## REQUIRED ACTION
Going through the entries below, find how many lines hold "services", then give that number alone.

## PROVIDED DATA
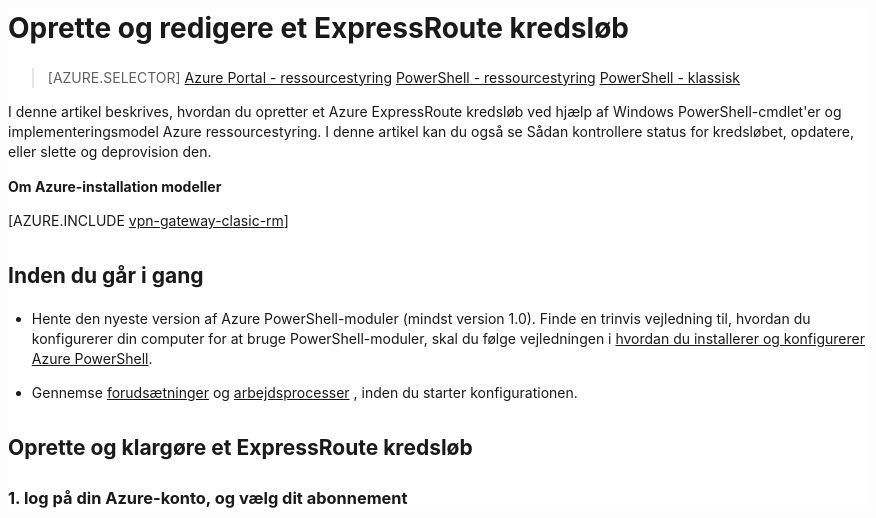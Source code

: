 <properties
   pageTitle="Oprette og redigere et ExpressRoute kredsløb ved hjælp af Ressourcestyring og PowerShell | Microsoft Azure"
   description="I denne artikel beskrives, hvordan du opretter, klargøre, bekræfte, opdatere, slette og deprovision et ExpressRoute kredsløb."
   documentationCenter="na"
   services="expressroute"
   authors="ganesr"
   manager="carmonm"
   editor=""
   tags="azure-resource-manager"/>
<tags
   ms.service="expressroute"
   ms.devlang="na"
   ms.topic="article"
   ms.tgt_pltfrm="na"
   ms.workload="infrastructure-services"
   ms.date="10/10/2016"
   ms.author="ganesr"/>


# <a name="create-and-modify-an-expressroute-circuit"></a>Oprette og redigere et ExpressRoute kredsløb

> [AZURE.SELECTOR]
[Azure Portal - ressourcestyring](expressroute-howto-circuit-portal-resource-manager.md)
[PowerShell - ressourcestyring](expressroute-howto-circuit-arm.md)
[PowerShell - klassisk](expressroute-howto-circuit-classic.md)


I denne artikel beskrives, hvordan du opretter et Azure ExpressRoute kredsløb ved hjælp af Windows PowerShell-cmdlet'er og implementeringsmodel Azure ressourcestyring. I denne artikel kan du også se Sådan kontrollere status for kredsløbet, opdatere, eller slette og deprovision den.

**Om Azure-installation modeller**

[AZURE.INCLUDE [vpn-gateway-clasic-rm](../../includes/vpn-gateway-classic-rm-include.md)]

## <a name="before-you-begin"></a>Inden du går i gang


- Hente den nyeste version af Azure PowerShell-moduler (mindst version 1.0). Finde en trinvis vejledning til, hvordan du konfigurerer din computer for at bruge PowerShell-moduler, skal du følge vejledningen i [hvordan du installerer og konfigurerer Azure PowerShell](../powershell-install-configure.md).

- Gennemse [forudsætninger](expressroute-prerequisites.md) og [arbejdsprocesser](expressroute-workflows.md) , inden du starter konfigurationen.

## <a name="create-and-provision-an-expressroute-circuit"></a>Oprette og klargøre et ExpressRoute kredsløb

### <a name="1-sign-in-to-your-azure-account-and-select-your-subscription"></a>1. log på din Azure-konto, og vælg dit abonnement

## OUTPUT OF THE EXERCISE
2